● PROBLEM STATEMENT
Drop the pictures, then extract the listing word for word.

● INPUT RECORDS
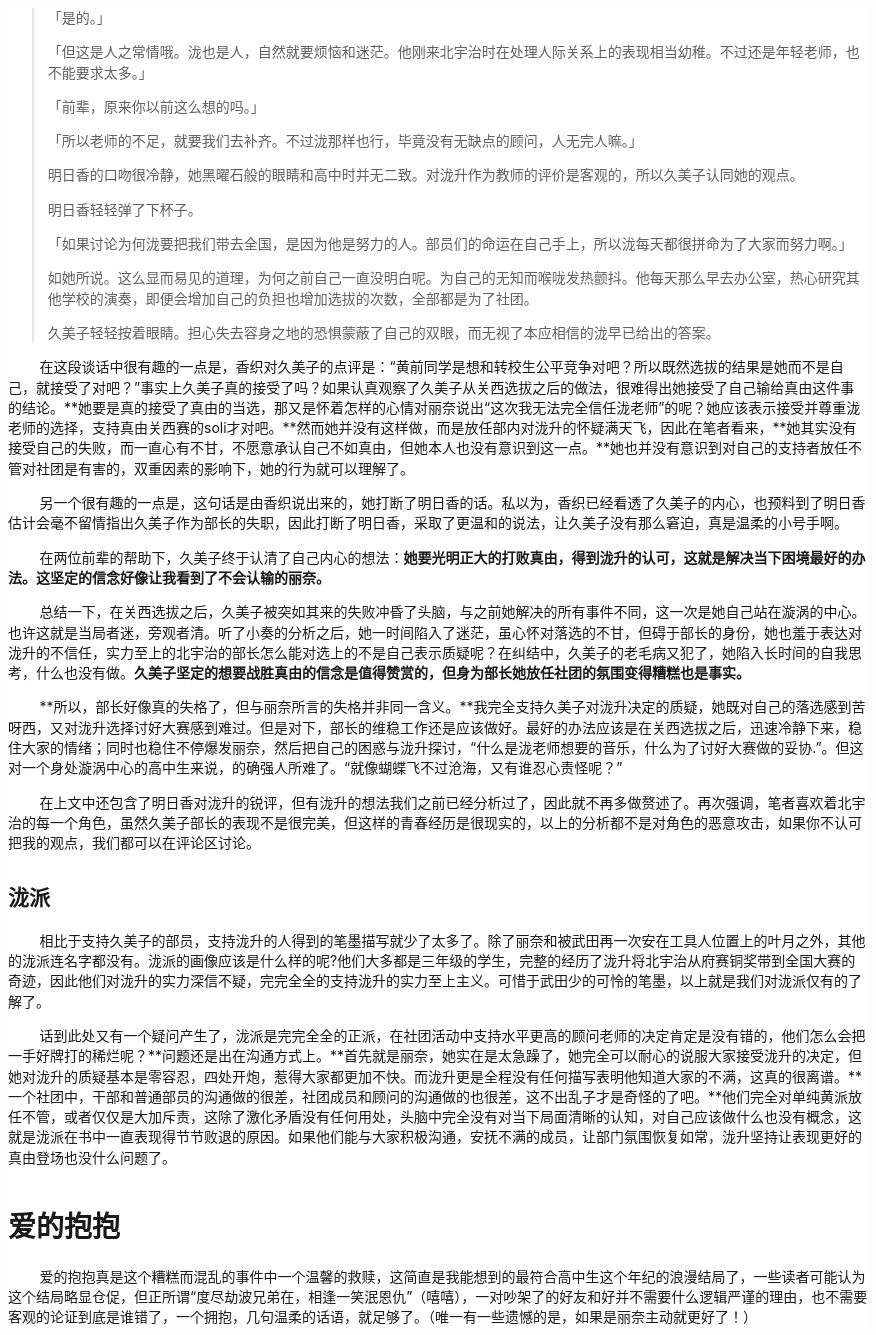 >「是的。」
>
>「但这是人之常情哦。泷也是人，自然就要烦恼和迷茫。他刚来北宇治时在处理人际关系上的表现相当幼稚。不过还是年轻老师，也不能要求太多。」
>
>「前辈，原来你以前这么想的吗。」
>
>「所以老师的不足，就要我们去补齐。不过泷那样也行，毕竟没有无缺点的顾问，人无完人嘛。」
>
>明日香的口吻很冷静，她黑曜石般的眼睛和高中时并无二致。对泷升作为教师的评价是客观的，所以久美子认同她的观点。
>
>明日香轻轻弹了下杯子。
>
>「如果讨论为何泷要把我们带去全国，是因为他是努力的人。部员们的命运在自己手上，所以泷每天都很拼命为了大家而努力啊。」
>
>如她所说。这么显而易见的道理，为何之前自己一直没明白呢。为自己的无知而喉咙发热颤抖。他每天那么早去办公室，热心研究其他学校的演奏，即便会增加自己的负担也增加选拔的次数，全部都是为了社团。
>
>久美子轻轻按着眼睛。担心失去容身之地的恐惧蒙蔽了自己的双眼，而无视了本应相信的泷早已给出的答案。

        在这段谈话中很有趣的一点是，香织对久美子的点评是：“黄前同学是想和转校生公平竞争对吧？所以既然选拔的结果是她而不是自己，就接受了对吧？”事实上久美子真的接受了吗？如果认真观察了久美子从关西选拔之后的做法，很难得出她接受了自己输给真由这件事的结论。**她要是真的接受了真由的当选，那又是怀着怎样的心情对丽奈说出“这次我无法完全信任泷老师”的呢？她应该表示接受并尊重泷老师的选择，支持真由关西赛的soli才对吧。**然而她并没有这样做，而是放任部内对泷升的怀疑满天飞，因此在笔者看来，**她其实没有接受自己的失败，而一直心有不甘，不愿意承认自己不如真由，但她本人也没有意识到这一点。**她也并没有意识到对自己的支持者放任不管对社团是有害的，双重因素的影响下，她的行为就可以理解了。

        另一个很有趣的一点是，这句话是由香织说出来的，她打断了明日香的话。私以为，香织已经看透了久美子的内心，也预料到了明日香估计会毫不留情指出久美子作为部长的失职，因此打断了明日香，采取了更温和的说法，让久美子没有那么窘迫，真是温柔的小号手啊。

        在两位前辈的帮助下，久美子终于认清了自己内心的想法：**她要光明正大的打败真由，得到泷升的认可，这就是解决当下困境最好的办法。这坚定的信念好像让我看到了不会认输的丽奈。**

        总结一下，在关西选拔之后，久美子被突如其来的失败冲昏了头脑，与之前她解决的所有事件不同，这一次是她自己站在漩涡的中心。也许这就是当局者迷，旁观者清。听了小奏的分析之后，她一时间陷入了迷茫，虽心怀对落选的不甘，但碍于部长的身份，她也羞于表达对泷升的不信任，实力至上的北宇治的部长怎么能对选上的不是自己表示质疑呢？在纠结中，久美子的老毛病又犯了，她陷入长时间的自我思考，什么也没有做。**久美子坚定的想要战胜真由的信念是值得赞赏的，但身为部长她放任社团的氛围变得糟糕也是事实。**

        **所以，部长好像真的失格了，但与丽奈所言的失格并非同一含义。**我完全支持久美子对泷升决定的质疑，她既对自己的落选感到苦呀西，又对泷升选择讨好大赛感到难过。但是对下，部长的维稳工作还是应该做好。最好的办法应该是在关西选拔之后，迅速冷静下来，稳住大家的情绪；同时也稳住不停爆发丽奈，然后把自己的困惑与泷升探讨，“什么是泷老师想要的音乐，什么为了讨好大赛做的妥协.”。但这对一个身处漩涡中心的高中生来说，的确强人所难了。“就像蝴蝶飞不过沧海，又有谁忍心责怪呢？”

        在上文中还包含了明日香对泷升的锐评，但有泷升的想法我们之前已经分析过了，因此就不再多做赘述了。再次强调，笔者喜欢着北宇治的每一个角色，虽然久美子部长的表现不是很完美，但这样的青春经历是很现实的，以上的分析都不是对角色的恶意攻击，如果你不认可把我的观点，我们都可以在评论区讨论。

## 泷派

         相比于支持久美子的部员，支持泷升的人得到的笔墨描写就少了太多了。除了丽奈和被武田再一次安在工具人位置上的叶月之外，其他的泷派连名字都没有。泷派的画像应该是什么样的呢?他们大多都是三年级的学生，完整的经历了泷升将北宇治从府赛铜奖带到全国大赛的奇迹，因此他们对泷升的实力深信不疑，完完全全的支持泷升的实力至上主义。可惜于武田少的可怜的笔墨，以上就是我们对泷派仅有的了解了。

        话到此处又有一个疑问产生了，泷派是完完全全的正派，在社团活动中支持水平更高的顾问老师的决定肯定是没有错的，他们怎么会把一手好牌打的稀烂呢？**问题还是出在沟通方式上。**首先就是丽奈，她实在是太急躁了，她完全可以耐心的说服大家接受泷升的决定，但她对泷升的质疑基本是零容忍，四处开炮，惹得大家都更加不快。而泷升更是全程没有任何描写表明他知道大家的不满，这真的很离谱。**一个社团中，干部和普通部员的沟通做的很差，社团成员和顾问的沟通做的也很差，这不出乱子才是奇怪的了吧。**他们完全对单纯黄派放任不管，或者仅仅是大加斥责，这除了激化矛盾没有任何用处，头脑中完全没有对当下局面清晰的认知，对自己应该做什么也没有概念，这就是泷派在书中一直表现得节节败退的原因。如果他们能与大家积极沟通，安抚不满的成员，让部门氛围恢复如常，泷升坚持让表现更好的真由登场也没什么问题了。


# 爱的抱抱

        爱的抱抱真是这个糟糕而混乱的事件中一个温馨的救赎，这简直是我能想到的最符合高中生这个年纪的浪漫结局了，一些读者可能认为这个结局略显仓促，但正所谓“度尽劫波兄弟在，相逢一笑泯恩仇”（嘻嘻），一对吵架了的好友和好并不需要什么逻辑严谨的理由，也不需要客观的论证到底是谁错了，一个拥抱，几句温柔的话语，就足够了。（唯一有一些遗憾的是，如果是丽奈主动就更好了！）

● SOLVED PROBLEM
 >「是的。」
>
>「但这是人之常情哦。泷也是人，自然就要烦恼和迷茫。他刚来北宇治时在处理人际关系上的表现相当幼稚。不过还是年轻老师，也不能要求太多。」
>
>「前辈，原来你以前这么想的吗。」
>
>「所以老师的不足，就要我们去补齐。不过泷那样也行，毕竟没有无缺点的顾问，人无完人嘛。」
>
>明日香的口吻很冷静，她黑曜石般的眼睛和高中时并无二致。对泷升作为教师的评价是客观的，所以久美子认同她的观点。
>
>明日香轻轻弹了下杯子。
>
>「如果讨论为何泷要把我们带去全国，是因为他是努力的人。部员们的命运在自己手上，所以泷每天都很拼命为了大家而努力啊。」
>
>如她所说。这么显而易见的道理，为何之前自己一直没明白呢。为自己的无知而喉咙发热颤抖。他每天那么早去办公室，热心研究其他学校的演奏，即便会增加自己的负担也增加选拔的次数，全部都是为了社团。
>
>久美子轻轻按着眼睛。担心失去容身之地的恐惧蒙蔽了自己的双眼，而无视了本应相信的泷早已给出的答案。

        在这段谈话中很有趣的一点是，香织对久美子的点评是：“黄前同学是想和转校生公平竞争对吧？所以既然选拔的结果是她而不是自己，就接受了对吧？”事实上久美子真的接受了吗？如果认真观察了久美子从关西选拔之后的做法，很难得出她接受了自己输给真由这件事的结论。**她要是真的接受了真由的当选，那又是怀着怎样的心情对丽奈说出“这次我无法完全信任泷老师”的呢？她应该表示接受并尊重泷老师的选择，支持真由关西赛的soli才对吧。**然而她并没有这样做，而是放任部内对泷升的怀疑满天飞，因此在笔者看来，**她其实没有接受自己的失败，而一直心有不甘，不愿意承认自己不如真由，但她本人也没有意识到这一点。**她也并没有意识到对自己的支持者放任不管对社团是有害的，双重因素的影响下，她的行为就可以理解了。

        另一个很有趣的一点是，这句话是由香织说出来的，她打断了明日香的话。私以为，香织已经看透了久美子的内心，也预料到了明日香估计会毫不留情指出久美子作为部长的失职，因此打断了明日香，采取了更温和的说法，让久美子没有那么窘迫，真是温柔的小号手啊。

        在两位前辈的帮助下，久美子终于认清了自己内心的想法：**她要光明正大的打败真由，得到泷升的认可，这就是解决当下困境最好的办法。这坚定的信念好像让我看到了不会认输的丽奈。**

        总结一下，在关西选拔之后，久美子被突如其来的失败冲昏了头脑，与之前她解决的所有事件不同，这一次是她自己站在漩涡的中心。也许这就是当局者迷，旁观者清。听了小奏的分析之后，她一时间陷入了迷茫，虽心怀对落选的不甘，但碍于部长的身份，她也羞于表达对泷升的不信任，实力至上的北宇治的部长怎么能对选上的不是自己表示质疑呢？在纠结中，久美子的老毛病又犯了，她陷入长时间的自我思考，什么也没有做。**久美子坚定的想要战胜真由的信念是值得赞赏的，但身为部长她放任社团的氛围变得糟糕也是事实。**

        **所以，部长好像真的失格了，但与丽奈所言的失格并非同一含义。**我完全支持久美子对泷升决定的质疑，她既对自己的落选感到苦呀西，又对泷升选择讨好大赛感到难过。但是对下，部长的维稳工作还是应该做好。最好的办法应该是在关西选拔之后，迅速冷静下来，稳住大家的情绪；同时也稳住不停爆发丽奈，然后把自己的困惑与泷升探讨，“什么是泷老师想要的音乐，什么为了讨好大赛做的妥协.”。但这对一个身处漩涡中心的高中生来说，的确强人所难了。“就像蝴蝶飞不过沧海，又有谁忍心责怪呢？”

        在上文中还包含了明日香对泷升的锐评，但有泷升的想法我们之前已经分析过了，因此就不再多做赘述了。再次强调，笔者喜欢着北宇治的每一个角色，虽然久美子部长的表现不是很完美，但这样的青春经历是很现实的，以上的分析都不是对角色的恶意攻击，如果你不认可把我的观点，我们都可以在评论区讨论。

## 泷派

         相比于支持久美子的部员，支持泷升的人得到的笔墨描写就少了太多了。除了丽奈和被武田再一次安在工具人位置上的叶月之外，其他的泷派连名字都没有。泷派的画像应该是什么样的呢?他们大多都是三年级的学生，完整的经历了泷升将北宇治从府赛铜奖带到全国大赛的奇迹，因此他们对泷升的实力深信不疑，完完全全的支持泷升的实力至上主义。可惜于武田少的可怜的笔墨，以上就是我们对泷派仅有的了解了。

        话到此处又有一个疑问产生了，泷派是完完全全的正派，在社团活动中支持水平更高的顾问老师的决定肯定是没有错的，他们怎么会把一手好牌打的稀烂呢？**问题还是出在沟通方式上。**首先就是丽奈，她实在是太急躁了，她完全可以耐心的说服大家接受泷升的决定，但她对泷升的质疑基本是零容忍，四处开炮，惹得大家都更加不快。而泷升更是全程没有任何描写表明他知道大家的不满，这真的很离谱。**一个社团中，干部和普通部员的沟通做的很差，社团成员和顾问的沟通做的也很差，这不出乱子才是奇怪的了吧。**他们完全对单纯黄派放任不管，或者仅仅是大加斥责，这除了激化矛盾没有任何用处，头脑中完全没有对当下局面清晰的认知，对自己应该做什么也没有概念，这就是泷派在书中一直表现得节节败退的原因。如果他们能与大家积极沟通，安抚不满的成员，让部门氛围恢复如常，泷升坚持让表现更好的真由登场也没什么问题了。


# 爱的抱抱

        爱的抱抱真是这个糟糕而混乱的事件中一个温馨的救赎，这简直是我能想到的最符合高中生这个年纪的浪漫结局了，一些读者可能认为这个结局略显仓促，但正所谓“度尽劫波兄弟在，相逢一笑泯恩仇”（嘻嘻），一对吵架了的好友和好并不需要什么逻辑严谨的理由，也不需要客观的论证到底是谁错了，一个拥抱，几句温柔的话语，就足够了。（唯一有一些遗憾的是，如果是丽奈主动就更好了！）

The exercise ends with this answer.